3 cups flour2 packages yeast
2 tsp. sugar1/4 cup oil or butter
dash salt1/4 tsp. ginger

Yeast bread requires extra time for the rising and kneading of the dough. It may not always fit into a camping schedule, but if it does it can be very popular. The ginger helps speed the yeast. You can also add 2 teaspoons of baking powder and use the yeast for flavoring.

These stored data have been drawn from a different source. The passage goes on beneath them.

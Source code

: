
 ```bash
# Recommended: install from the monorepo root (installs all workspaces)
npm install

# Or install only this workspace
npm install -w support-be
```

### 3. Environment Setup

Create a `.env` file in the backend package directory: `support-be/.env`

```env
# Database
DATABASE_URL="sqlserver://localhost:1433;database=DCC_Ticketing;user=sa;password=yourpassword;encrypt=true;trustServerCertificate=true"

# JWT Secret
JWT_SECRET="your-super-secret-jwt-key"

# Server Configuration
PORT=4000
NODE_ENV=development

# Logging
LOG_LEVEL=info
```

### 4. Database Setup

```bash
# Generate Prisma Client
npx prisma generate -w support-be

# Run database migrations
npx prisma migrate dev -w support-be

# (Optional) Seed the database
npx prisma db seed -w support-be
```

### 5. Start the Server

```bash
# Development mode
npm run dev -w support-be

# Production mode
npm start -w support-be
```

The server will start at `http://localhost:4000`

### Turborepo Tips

Mix flour, 1-tsp. sugar, ginger and salt. Cut butter in with a fork. Activate yeast by putting it into 1/4 cup mildly warm water (105 to 120 degrees), and adding 1 tsp. sugar. Add activated yeast to the flour mixture. Slowly add warm water while stirring until the flour mixture is just moist and it forms a kneadable dough. This may take practice, adding too much water requires a lot of flour to correct, it is easier to err on the side of too little water. I’ll often have a few tablespoons of flour that will not mix into the dough left over in the bottom of the mixing bowl.

Knead, about 5 minutes, until smooth and glassy. Cover and set dough to rise for about thirty minutes (unless you added baking powder - then form and bake it with as little handling as possible).

Knead again. Place the dough in a warm, oiled Dutch Oven. Allow to rise for another twenty minutes, then increase heat and bake for about 45 to 50 minutes.